Options Price Reporting Authority: Consolidated Options Last Sale Reports and Quotation Information; Reporting Plan; amendments,

[Federal Register: December 18, 2007 (Volume 72, Number 242)]

[Notices]

[Page 71720-71722]

From the Federal Register Online via GPO Access [wais.access.gpo.gov]

[DOCID:fr18de07-75]

SECURITIES AND EXCHANGE COMMISSION

[Release No. 34-56949; File No. SR-OPRA-2007-03]

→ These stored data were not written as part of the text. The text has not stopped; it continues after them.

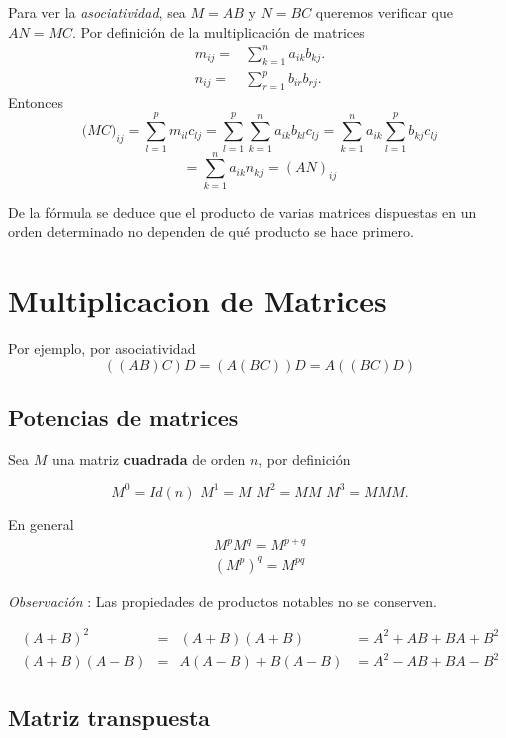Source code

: \documentclass[
]{article}
\begin{document}
Para ver la \emph{asociatividad}, sea \(M=AB\) y \(N=BC\) queremos
verificar que \(AN = MC\). Por definición de la multiplicación de
matrices \[
\begin{array}{cc}
m_{ij} = & \sum_{k=1}^{n}a_{ik}b_{kj}. \\
n_{ij} = & \sum_{r=1}^{p}b_{ir}b_{rj}.
\end{array}
\] Entonces \[
\big( MC \big)_{ij}=\sum_{l=1}^{p}m_{il}c_{lj} = \sum_{l=1}^{p} \sum_{k=1}^n a_{ik}b_{kl}c_{lj} =  \sum_{k=1}^n a_{ik} \sum_{l=1}^{p}  b_{kj}c_{lj}
\] \[
=\sum_{k=1}^na_{ik}n_{kj}=(AN)_{ij}
\]

De la fórmula se deduce que el producto de varias matrices dispuestas en
un orden determinado no dependen de qué producto se hace primero.

\hypertarget{multiplicacion-de-matrices-1}{%
\section{Multiplicacion de
Matrices}\label{multiplicacion-de-matrices-1}}

\small

Por ejemplo, por asociatividad \[
((AB)C)D = (A(BC))D = A((BC)D)
\]

\hypertarget{potencias-de-matrices}{%
\subsection{Potencias de matrices}\label{potencias-de-matrices}}

Sea \(M\) una matriz \textbf{cuadrada} de orden \(n\), por definición

\begin{equation*}
M^{0}=Id(n)\,\,M^{1} = M\,\,  M^{2} = MM\,\, M^{3} = MMM.
\end{equation*}

En general \[
\begin{array}{cc}
M^{p}M^{q}= M^{p+q}\\
(M^{p})^{q} = M^{pq}
\end{array}
\]

\emph{Observación} : Las propiedades de productos notables no se
conserven.

\[
\begin{array}{cccc}
(A+B)^{2} & = & (A+B)(A+B) &= A^2 + AB + BA + B^2 \\
(A+B)(A-B) &= &A(A-B) + B(A-B)& = A^2 -AB + BA -B^2
\end{array}
\]

\hypertarget{matriz-transpuesta}{%
\subsection{Matriz transpuesta}\label{matriz-transpuesta}}
\end{document}

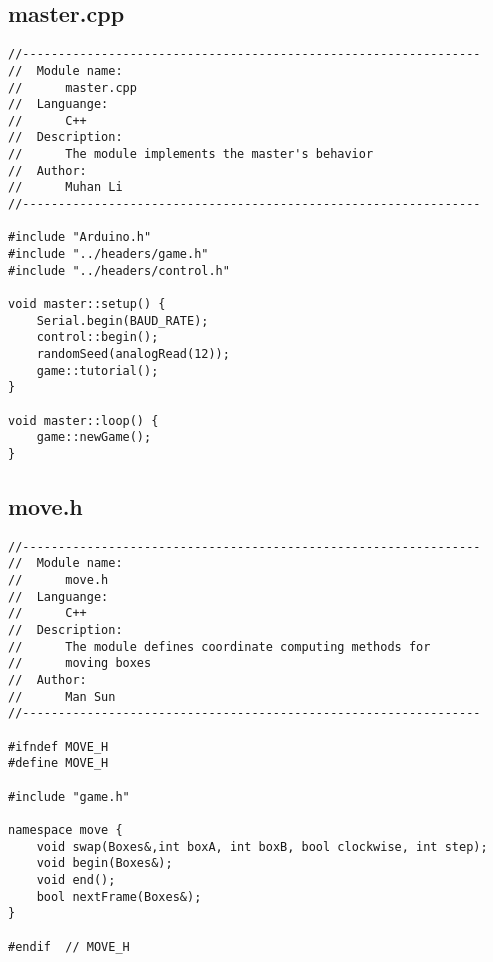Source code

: \subsection{master.cpp}
\begin{verbatim}
//----------------------------------------------------------------
//  Module name:
//      master.cpp
//  Languange:
//      C++
//  Description:
//      The module implements the master's behavior
//  Author:
//      Muhan Li
//----------------------------------------------------------------

#include "Arduino.h"
#include "../headers/game.h"
#include "../headers/control.h"

void master::setup() {
    Serial.begin(BAUD_RATE);
    control::begin();
    randomSeed(analogRead(12));
    game::tutorial();
}

void master::loop() {
    game::newGame();
}
\end{verbatim}

\subsection{move.h}
\begin{verbatim}
//----------------------------------------------------------------
//  Module name:
//      move.h
//  Languange:
//      C++
//  Description:
//      The module defines coordinate computing methods for 
//      moving boxes
//  Author:
//      Man Sun
//----------------------------------------------------------------

#ifndef MOVE_H
#define MOVE_H

#include "game.h"

namespace move {
    void swap(Boxes&,int boxA, int boxB, bool clockwise, int step);
    void begin(Boxes&);
    void end();
    bool nextFrame(Boxes&);
}

#endif  // MOVE_H
\end{verbatim}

Options Price Reporting Authority; Notice of Filing and Order Approving on a Temporary Basis Not To Exceed 120 Days a Proposed Amendment to the Plan for Reporting of Consolidated Options Last Sale Reports and Quotation Information, as Modified by Amendment No. 1 Thereto, To Modify Various Provisions of the OPRA Plan and the OPRA Fee Schedule To Reflect the Elimination of Separate Fees for Access to Market Data Concerning Certain Foreign Currency Options

December 12, 2007.

  1. Introduction

    Pursuant to section 11A of the Securities Exchange Act of 1934 (``Act'') \1\ and Rule 608 thereunder,\2\ notice is hereby given that on October 9, 2007, the Options Price Reporting Authority (``OPRA'') submitted to the Securities and Exchange Commission (``Commission'') an amendment to the Plan for Reporting of Consolidated Options Last Sale Reports and Quotation Information (``OPRA Plan'').\3\ The proposed amendment would amend various provisions of the OPRA Plan in order to reflect the elimination of the separate fees for access to market data concerning Foreign Currency Options (``FCOs'') that currently apply to certain FCOs traded on the Phlx. The OPRA Fee Schedule would similarly be revised to reflect the elimination of the separate FCO service access fees. On November 14, 2007, OPRA submitted Amendment No. 1 to the proposal.\4\ On December 11, 2007, OPRA submitted a revised version of Exhibit II to Amendment No. 1 to the proposal, which it requested be substituted for the original version of Exhibit II.\5\ This order approves the proposal as modified by Amendment No. 1 for a temporary period not to exceed 120 days, and solicits comment on the proposal from interested persons.

    \1\ 15 U.S.C. 78k-1.

    \2\ 17 CFR 242.608.

    \3\ The OPRA Plan is a national market system plan approved by the Commission pursuant to Section 11A of the Act and Rule 608 thereunder (formerly Rule 11Aa3-2). See Securities Exchange Act Release No. 17638 (March 18, 1981), 22 S.E.C. Docket 484 (March 31, 1981). The full text of the OPRA Plan is available at http://www.opradata.com .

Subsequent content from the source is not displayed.